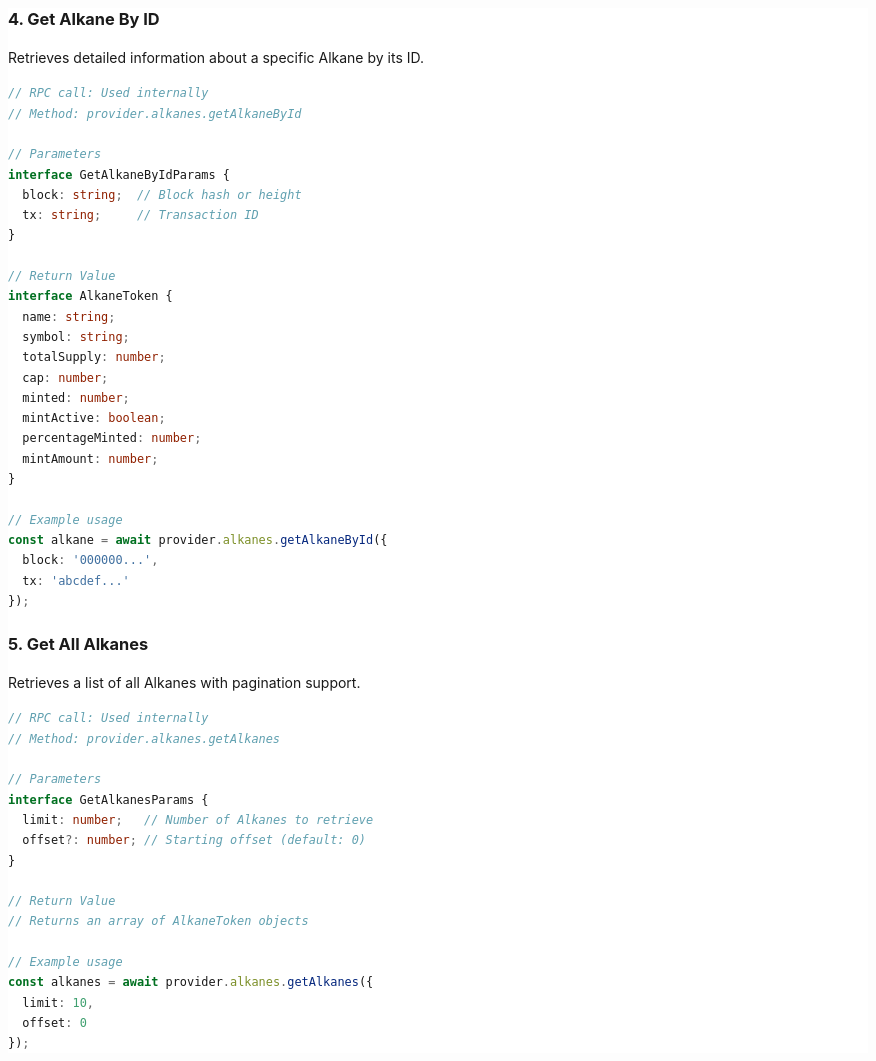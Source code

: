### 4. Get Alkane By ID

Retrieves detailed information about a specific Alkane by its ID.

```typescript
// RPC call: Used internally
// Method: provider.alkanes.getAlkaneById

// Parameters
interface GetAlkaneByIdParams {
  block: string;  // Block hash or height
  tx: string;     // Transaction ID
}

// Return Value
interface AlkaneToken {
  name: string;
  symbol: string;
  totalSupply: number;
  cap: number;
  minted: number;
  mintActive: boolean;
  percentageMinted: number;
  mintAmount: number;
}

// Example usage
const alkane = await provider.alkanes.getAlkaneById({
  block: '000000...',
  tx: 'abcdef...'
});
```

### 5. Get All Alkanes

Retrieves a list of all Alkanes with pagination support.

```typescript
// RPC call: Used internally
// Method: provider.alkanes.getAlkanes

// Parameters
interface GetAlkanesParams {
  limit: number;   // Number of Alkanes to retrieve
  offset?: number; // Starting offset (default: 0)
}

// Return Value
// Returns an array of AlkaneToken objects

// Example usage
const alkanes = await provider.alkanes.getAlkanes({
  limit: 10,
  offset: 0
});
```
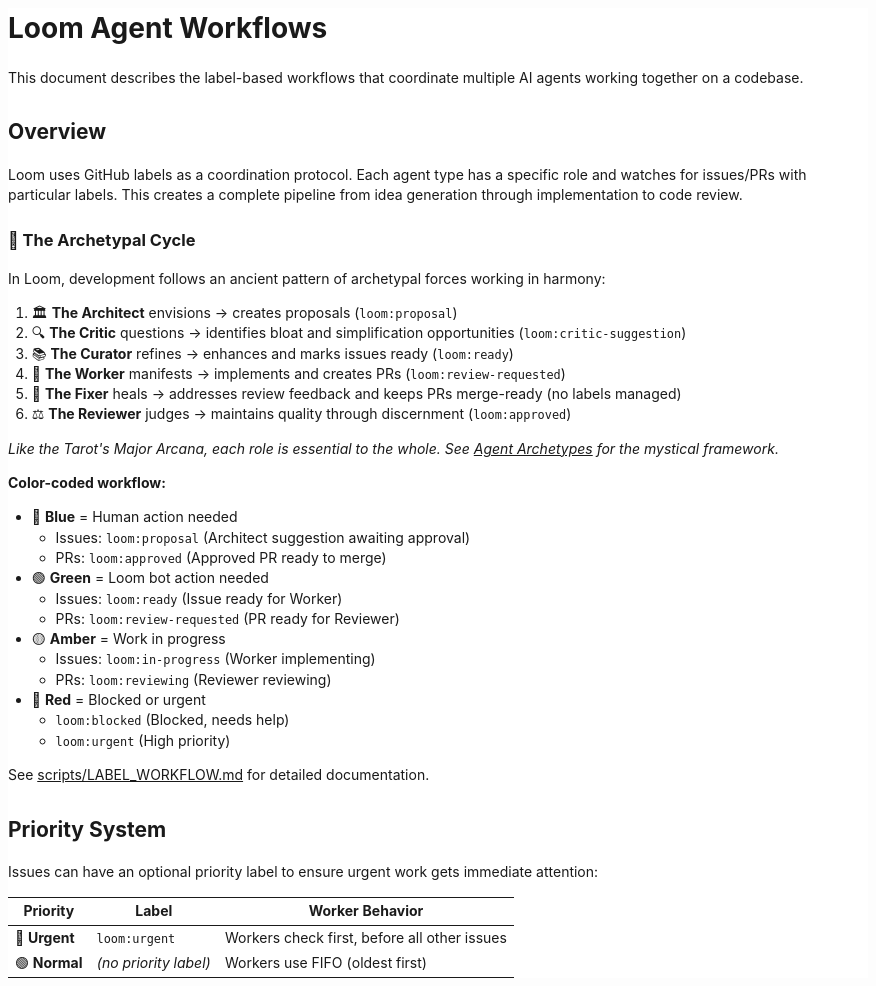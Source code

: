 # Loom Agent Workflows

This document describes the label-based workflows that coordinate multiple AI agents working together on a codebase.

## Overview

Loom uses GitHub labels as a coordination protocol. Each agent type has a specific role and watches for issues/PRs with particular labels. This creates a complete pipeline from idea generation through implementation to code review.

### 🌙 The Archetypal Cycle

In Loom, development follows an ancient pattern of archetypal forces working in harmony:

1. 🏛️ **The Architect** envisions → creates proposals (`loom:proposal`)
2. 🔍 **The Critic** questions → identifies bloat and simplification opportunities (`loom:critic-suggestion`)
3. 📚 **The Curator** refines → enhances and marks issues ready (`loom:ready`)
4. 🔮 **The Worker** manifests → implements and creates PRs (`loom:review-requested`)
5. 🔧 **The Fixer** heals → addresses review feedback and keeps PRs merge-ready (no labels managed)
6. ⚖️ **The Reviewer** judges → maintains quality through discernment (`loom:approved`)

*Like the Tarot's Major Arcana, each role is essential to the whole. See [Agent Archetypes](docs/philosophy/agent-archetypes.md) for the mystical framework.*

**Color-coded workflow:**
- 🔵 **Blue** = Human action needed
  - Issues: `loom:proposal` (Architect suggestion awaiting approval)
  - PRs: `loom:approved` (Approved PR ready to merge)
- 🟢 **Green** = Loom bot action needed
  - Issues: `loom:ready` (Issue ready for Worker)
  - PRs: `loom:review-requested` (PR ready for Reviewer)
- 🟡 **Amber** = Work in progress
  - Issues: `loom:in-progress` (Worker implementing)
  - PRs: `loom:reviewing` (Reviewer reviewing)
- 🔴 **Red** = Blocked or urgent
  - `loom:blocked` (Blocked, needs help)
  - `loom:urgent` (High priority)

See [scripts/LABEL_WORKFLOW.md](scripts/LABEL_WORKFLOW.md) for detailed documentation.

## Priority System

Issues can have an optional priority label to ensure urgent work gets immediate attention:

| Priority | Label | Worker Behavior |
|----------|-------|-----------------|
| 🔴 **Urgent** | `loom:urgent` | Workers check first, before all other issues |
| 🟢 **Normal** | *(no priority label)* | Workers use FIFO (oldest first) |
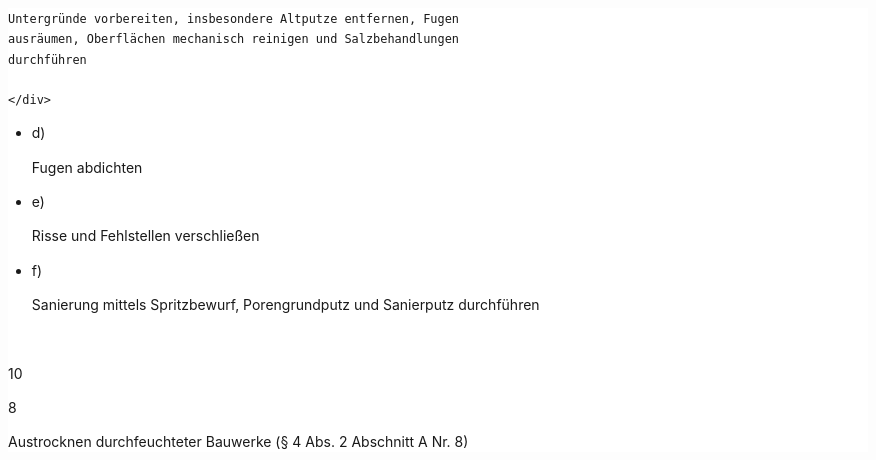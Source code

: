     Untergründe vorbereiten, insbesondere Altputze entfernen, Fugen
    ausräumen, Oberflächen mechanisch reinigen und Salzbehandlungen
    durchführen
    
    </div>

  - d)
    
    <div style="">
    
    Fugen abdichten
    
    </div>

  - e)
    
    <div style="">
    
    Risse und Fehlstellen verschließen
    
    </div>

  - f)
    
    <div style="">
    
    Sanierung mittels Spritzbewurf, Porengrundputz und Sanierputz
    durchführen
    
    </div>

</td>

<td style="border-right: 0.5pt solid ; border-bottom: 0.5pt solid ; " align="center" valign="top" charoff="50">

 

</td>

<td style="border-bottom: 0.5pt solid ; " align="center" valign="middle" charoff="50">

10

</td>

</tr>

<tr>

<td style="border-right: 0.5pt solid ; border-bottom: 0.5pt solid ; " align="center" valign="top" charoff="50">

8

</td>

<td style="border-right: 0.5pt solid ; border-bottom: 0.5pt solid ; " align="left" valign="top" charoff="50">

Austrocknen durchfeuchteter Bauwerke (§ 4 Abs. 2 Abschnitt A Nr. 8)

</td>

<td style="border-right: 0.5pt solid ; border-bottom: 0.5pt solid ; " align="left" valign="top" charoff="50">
————————
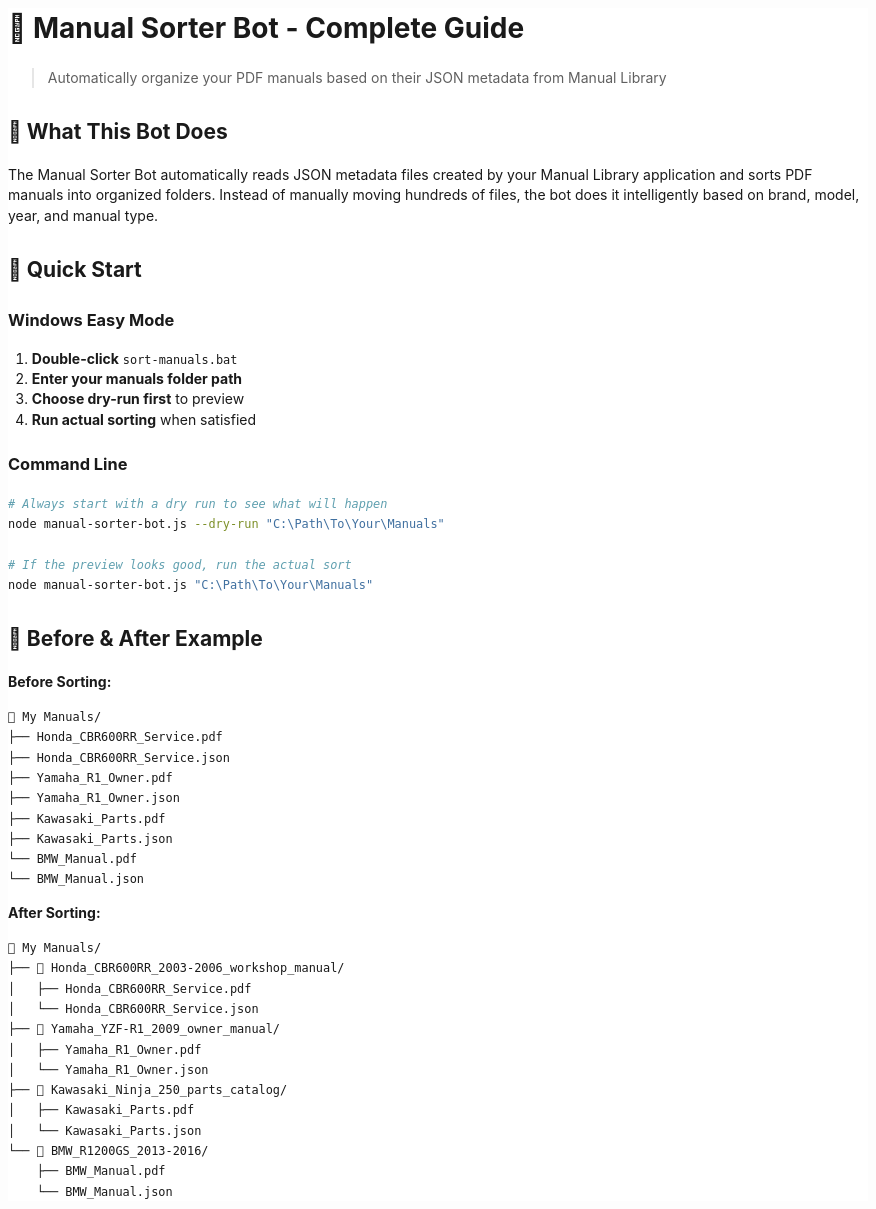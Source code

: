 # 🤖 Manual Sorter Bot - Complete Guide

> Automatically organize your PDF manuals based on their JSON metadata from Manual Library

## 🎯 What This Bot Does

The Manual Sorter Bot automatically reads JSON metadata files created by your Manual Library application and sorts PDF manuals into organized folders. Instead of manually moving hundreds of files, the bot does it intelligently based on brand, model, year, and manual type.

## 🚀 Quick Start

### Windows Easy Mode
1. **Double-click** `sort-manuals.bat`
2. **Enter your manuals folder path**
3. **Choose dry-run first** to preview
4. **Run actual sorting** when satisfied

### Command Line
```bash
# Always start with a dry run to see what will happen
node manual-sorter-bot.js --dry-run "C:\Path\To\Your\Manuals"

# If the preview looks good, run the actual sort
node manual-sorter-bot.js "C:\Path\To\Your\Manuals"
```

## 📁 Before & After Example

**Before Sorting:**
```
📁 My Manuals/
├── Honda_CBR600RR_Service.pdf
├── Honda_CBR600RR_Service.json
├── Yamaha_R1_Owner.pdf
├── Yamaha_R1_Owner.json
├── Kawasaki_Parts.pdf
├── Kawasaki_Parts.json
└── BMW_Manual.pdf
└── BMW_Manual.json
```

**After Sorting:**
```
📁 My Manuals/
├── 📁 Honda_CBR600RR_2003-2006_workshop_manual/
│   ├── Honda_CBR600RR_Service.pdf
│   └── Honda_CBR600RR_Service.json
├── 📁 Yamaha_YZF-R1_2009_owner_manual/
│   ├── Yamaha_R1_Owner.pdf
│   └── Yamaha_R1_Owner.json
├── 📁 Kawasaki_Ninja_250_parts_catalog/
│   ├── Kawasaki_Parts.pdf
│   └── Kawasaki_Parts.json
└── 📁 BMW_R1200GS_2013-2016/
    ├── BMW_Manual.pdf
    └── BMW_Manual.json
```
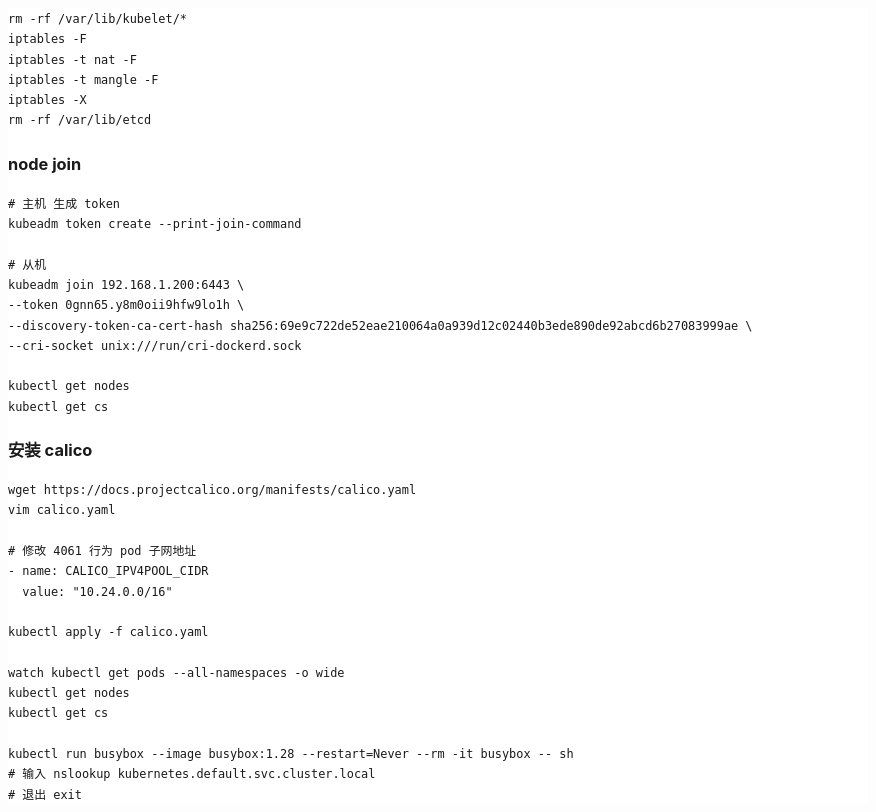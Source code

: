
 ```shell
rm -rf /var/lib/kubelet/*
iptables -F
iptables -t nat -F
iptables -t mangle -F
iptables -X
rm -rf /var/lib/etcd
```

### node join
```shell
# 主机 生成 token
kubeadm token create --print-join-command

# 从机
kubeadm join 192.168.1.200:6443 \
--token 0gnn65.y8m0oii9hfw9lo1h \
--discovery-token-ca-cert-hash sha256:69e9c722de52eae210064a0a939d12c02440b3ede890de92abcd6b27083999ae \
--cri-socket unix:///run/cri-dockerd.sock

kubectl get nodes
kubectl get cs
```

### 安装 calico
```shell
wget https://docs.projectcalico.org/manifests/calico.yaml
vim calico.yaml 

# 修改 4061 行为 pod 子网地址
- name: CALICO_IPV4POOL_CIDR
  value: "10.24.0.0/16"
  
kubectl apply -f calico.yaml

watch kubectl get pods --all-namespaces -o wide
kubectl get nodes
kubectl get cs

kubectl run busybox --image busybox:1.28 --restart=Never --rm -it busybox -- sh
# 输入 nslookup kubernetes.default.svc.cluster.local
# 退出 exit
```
————————
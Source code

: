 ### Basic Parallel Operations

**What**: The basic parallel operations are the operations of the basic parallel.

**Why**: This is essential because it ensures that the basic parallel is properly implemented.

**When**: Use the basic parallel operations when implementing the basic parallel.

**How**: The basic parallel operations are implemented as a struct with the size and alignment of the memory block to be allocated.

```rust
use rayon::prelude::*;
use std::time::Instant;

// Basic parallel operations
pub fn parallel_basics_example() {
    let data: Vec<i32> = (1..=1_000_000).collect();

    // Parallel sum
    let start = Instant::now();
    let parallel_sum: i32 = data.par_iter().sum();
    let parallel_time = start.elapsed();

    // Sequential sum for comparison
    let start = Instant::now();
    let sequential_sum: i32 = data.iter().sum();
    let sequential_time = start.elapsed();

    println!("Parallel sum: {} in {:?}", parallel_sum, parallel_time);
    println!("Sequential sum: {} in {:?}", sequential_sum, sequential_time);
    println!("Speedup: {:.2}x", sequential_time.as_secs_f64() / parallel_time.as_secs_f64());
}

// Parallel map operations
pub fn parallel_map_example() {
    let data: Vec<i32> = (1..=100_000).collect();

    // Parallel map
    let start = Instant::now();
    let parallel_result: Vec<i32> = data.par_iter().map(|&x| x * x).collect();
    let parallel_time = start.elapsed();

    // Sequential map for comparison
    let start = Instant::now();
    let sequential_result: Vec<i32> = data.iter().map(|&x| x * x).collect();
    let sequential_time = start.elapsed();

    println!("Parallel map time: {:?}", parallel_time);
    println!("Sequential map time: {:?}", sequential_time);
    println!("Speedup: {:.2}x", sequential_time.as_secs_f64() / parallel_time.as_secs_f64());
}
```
————————
• [WHAT NEEDS TO BE DONE]: Your answer should be one number: how many lines above include the word "progress".

• [RESPONSE BELOW]: 2